Erdoğan manifestou igualmente o desejo de que a Rússia venha um dia a participar no Nabucco, algo em que os analistas não expressam confiança uma vez que Moscovo tem os seus próprios planos de distribuição do combustível para aquela região: o gasoduto SouthStream, concebido depois de a União Europeia ter revelado, em 2002, intenções de construir o Nabucco, e projectado para fazer chegar o gás russo à Itália, através da Turquia, Sérvia, Hungria e Áustria sem passar pela Ucrânia, país com o qual Moscovo mantém constantes disputas gasíferas que, já por duas vezes, afectaram os fornecimentos para países europeus.
Apesar do sinal político hoje dado, de empenho dos países europeus no Nabucco, ideia que goza do apoio expresso também dos Estados Unidos, que disputam com a Rússia esferas de influência geopolítica na Ásia Central, muitos analistas põe em causa não apenas a efectiva rentabilidade do projecto como o seu financiamento.

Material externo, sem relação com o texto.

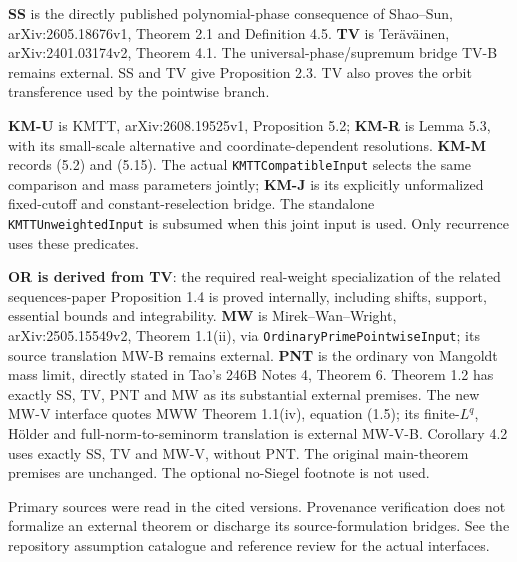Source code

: \else
\textbf{SS} is the directly published polynomial-phase consequence of Shao--Sun, arXiv:2605.18676v1, Theorem 2.1 and Definition 4.5. \textbf{TV} is Ter\"av\"ainen, arXiv:2401.03174v2, Theorem 4.1. The universal-phase/supremum bridge TV-B remains external. SS and TV give Proposition 2.3. TV also proves the orbit transference used by the pointwise branch.

\textbf{KM-U} is KMTT, arXiv:2608.19525v1, Proposition 5.2; \textbf{KM-R} is Lemma 5.3, with its small-scale alternative and coordinate-dependent resolutions. \textbf{KM-M} records (5.2) and (5.15). The actual \texttt{KMTTCompatibleInput} selects the same comparison and mass parameters jointly; \textbf{KM-J} is its explicitly unformalized fixed-cutoff and constant-reselection bridge. The standalone \texttt{KMTTUnweightedInput} is subsumed when this joint input is used. Only recurrence uses these predicates.

\textbf{OR is derived from TV}: the required real-weight specialization of the related sequences-paper Proposition 1.4 is proved internally, including shifts, support, essential bounds and integrability. \textbf{MW} is Mirek--Wan--Wright, arXiv:2505.15549v2, Theorem 1.1(ii), via \texttt{OrdinaryPrimePointwiseInput}; its source translation MW-B remains external. \textbf{PNT} is the ordinary von Mangoldt mass limit, directly stated in Tao's 246B Notes 4, Theorem 6. Theorem 1.2 has exactly SS, TV, PNT and MW as its substantial external premises. The new MW-V interface quotes MWW Theorem 1.1(iv), equation (1.5); its finite-$L^q$, H\"older and full-norm-to-seminorm translation is external MW-V-B. Corollary 4.2 uses exactly SS, TV and MW-V, without PNT. The original main-theorem premises are unchanged. The optional no-Siegel footnote is not used.
\fi

Primary sources were read in the cited versions. Provenance verification does not formalize an external theorem or discharge its source-formulation bridges. See the repository assumption catalogue and reference review for the actual interfaces.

A construção do Nabucco – mais de 3300 quilómetros de gasodutos a ligar a Turquia à Áustria através da Bulgária, Roménia e Hungria, com capacidade de “bombar” anualmente 31 mil milhões metros cúbicos de gás – está orçada em 7.9 mil milhões de euros. Mesmo com dois bancos europeus a terem manifestado vontade em financiar o projecto, previsto para estar operacional em 2014, os efeitos da presente crise económica global não dão boas premonições.
E de onde virá o gás?
Outra grande dúvida prende-se com a rentabilidade do Nabucco, com muitos analistas a sublinharem os riscos políticos que lhe estão inerentes, dado o terreno geopolítico difícil do seu traçado – a começar pelo principal nó de distribuição: a Geórgia, que no Verão passado travou uma guerra com a Rússia depois de Tbilissi tentar retomar o controlo das suas repúblicas secessionistas e pró-russas da Abkházia e Ossétia do Sul. A isto acresce que o projecto tem como principais fornecedores do gás o Azerbaijão, Turquemenistão e, possivelmente, o Irão, o Iraque e a Síria. Actualmente, porém, a Rússia – de cujos fornecimentos a Europa depende em um quarto do seu consumo – tem em vigor um acordo com o Turquemenistão que faz da gigante gasífera estatal russa Gazprom a compradora exclusiva das exportações de gás daquele país, apesar de o regime de Ashgabat ter dito na sexta-feira que gostaria de se associar ao Nabucco. O Azerbaijão é até agora a aposta mais segura do gás da Ásia Central de que o gasoduto europeu carece para funcionar, mas as suas reservas são tecnicamente insuficientes e, também aqui, já a Rússia se adiantou, tendo assinado no final do ano passado um acordo para comprar as exportações de Baku. A União Europeia continua, de resto, ainda à espera de sinais positivos de países fornecedores cruciais na Ásia Central como o Cazaquistão e o Uzbequistão, cujo gás é vital para alimentar o Nabucco. E é também de assumir como muito provável que tanto Moscovo como Teerão se oponham à passagem do Nabucco sob o Mar Cáspio, uma crucial etapa técnica do traçado do gasoduto.